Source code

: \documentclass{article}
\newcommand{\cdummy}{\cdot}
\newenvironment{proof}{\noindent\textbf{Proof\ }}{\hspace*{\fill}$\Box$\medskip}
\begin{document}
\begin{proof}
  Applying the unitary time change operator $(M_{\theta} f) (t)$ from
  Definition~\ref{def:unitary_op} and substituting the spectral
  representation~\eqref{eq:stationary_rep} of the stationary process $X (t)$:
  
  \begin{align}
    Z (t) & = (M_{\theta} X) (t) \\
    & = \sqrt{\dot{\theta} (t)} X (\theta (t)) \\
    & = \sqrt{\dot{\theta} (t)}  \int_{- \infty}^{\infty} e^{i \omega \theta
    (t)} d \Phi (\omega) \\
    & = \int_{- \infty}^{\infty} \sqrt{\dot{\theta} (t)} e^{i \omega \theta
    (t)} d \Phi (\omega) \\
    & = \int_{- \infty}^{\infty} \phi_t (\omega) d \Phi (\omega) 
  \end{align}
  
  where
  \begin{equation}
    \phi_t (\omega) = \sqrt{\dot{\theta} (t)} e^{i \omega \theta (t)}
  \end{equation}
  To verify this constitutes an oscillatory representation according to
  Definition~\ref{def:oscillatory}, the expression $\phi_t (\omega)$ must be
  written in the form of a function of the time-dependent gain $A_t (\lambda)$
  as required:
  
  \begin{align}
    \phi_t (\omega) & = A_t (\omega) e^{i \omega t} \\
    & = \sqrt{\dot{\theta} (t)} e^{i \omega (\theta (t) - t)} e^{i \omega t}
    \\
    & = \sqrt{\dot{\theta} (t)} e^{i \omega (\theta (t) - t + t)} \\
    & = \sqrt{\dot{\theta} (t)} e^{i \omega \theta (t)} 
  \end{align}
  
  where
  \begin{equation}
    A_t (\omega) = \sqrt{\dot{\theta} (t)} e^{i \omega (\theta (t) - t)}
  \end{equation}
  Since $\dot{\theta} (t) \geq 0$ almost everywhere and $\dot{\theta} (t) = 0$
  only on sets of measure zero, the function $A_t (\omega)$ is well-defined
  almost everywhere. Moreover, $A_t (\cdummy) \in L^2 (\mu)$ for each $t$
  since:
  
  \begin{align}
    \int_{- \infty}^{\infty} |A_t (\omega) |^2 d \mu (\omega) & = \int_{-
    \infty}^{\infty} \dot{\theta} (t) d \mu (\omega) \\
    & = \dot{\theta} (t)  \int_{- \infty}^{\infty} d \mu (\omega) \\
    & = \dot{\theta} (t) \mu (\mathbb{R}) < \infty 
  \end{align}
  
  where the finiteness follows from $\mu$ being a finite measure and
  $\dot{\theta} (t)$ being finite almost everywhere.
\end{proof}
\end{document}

---+---

The task => Copy out each record, keeping every word as it is.

Reply =>
Source code

: \documentclass{article}
\newcommand{\cdummy}{\cdot}
\newenvironment{proof}{\noindent\textbf{Proof\ }}{\hspace*{\fill}$\Box$\medskip}
\begin{document}
\begin{proof}
  Applying the unitary time change operator $(M_{\theta} f) (t)$ from
  Definition~\ref{def:unitary_op} and substituting the spectral
  representation~\eqref{eq:stationary_rep} of the stationary process $X (t)$:
  
  \begin{align}
    Z (t) & = (M_{\theta} X) (t) \\
    & = \sqrt{\dot{\theta} (t)} X (\theta (t)) \\
    & = \sqrt{\dot{\theta} (t)}  \int_{- \infty}^{\infty} e^{i \omega \theta
    (t)} d \Phi (\omega) \\
    & = \int_{- \infty}^{\infty} \sqrt{\dot{\theta} (t)} e^{i \omega \theta
    (t)} d \Phi (\omega) \\
    & = \int_{- \infty}^{\infty} \phi_t (\omega) d \Phi (\omega) 
  \end{align}
  
  where
  \begin{equation}
    \phi_t (\omega) = \sqrt{\dot{\theta} (t)} e^{i \omega \theta (t)}
  \end{equation}
  To verify this constitutes an oscillatory representation according to
  Definition~\ref{def:oscillatory}, the expression $\phi_t (\omega)$ must be
  written in the form of a function of the time-dependent gain $A_t (\lambda)$
  as required:
  
  \begin{align}
    \phi_t (\omega) & = A_t (\omega) e^{i \omega t} \\
    & = \sqrt{\dot{\theta} (t)} e^{i \omega (\theta (t) - t)} e^{i \omega t}
    \\
    & = \sqrt{\dot{\theta} (t)} e^{i \omega (\theta (t) - t + t)} \\
    & = \sqrt{\dot{\theta} (t)} e^{i \omega \theta (t)} 
  \end{align}
  
  where
  \begin{equation}
    A_t (\omega) = \sqrt{\dot{\theta} (t)} e^{i \omega (\theta (t) - t)}
  \end{equation}
  Since $\dot{\theta} (t) \geq 0$ almost everywhere and $\dot{\theta} (t) = 0$
  only on sets of measure zero, the function $A_t (\omega)$ is well-defined
  almost everywhere. Moreover, $A_t (\cdummy) \in L^2 (\mu)$ for each $t$
  since:
  
  \begin{align}
    \int_{- \infty}^{\infty} |A_t (\omega) |^2 d \mu (\omega) & = \int_{-
    \infty}^{\infty} \dot{\theta} (t) d \mu (\omega) \\
    & = \dot{\theta} (t)  \int_{- \infty}^{\infty} d \mu (\omega) \\
    & = \dot{\theta} (t) \mu (\mathbb{R}) < \infty 
  \end{align}
  
  where the finiteness follows from $\mu$ being a finite measure and
  $\dot{\theta} (t)$ being finite almost everywhere.
\end{proof}
\end{document}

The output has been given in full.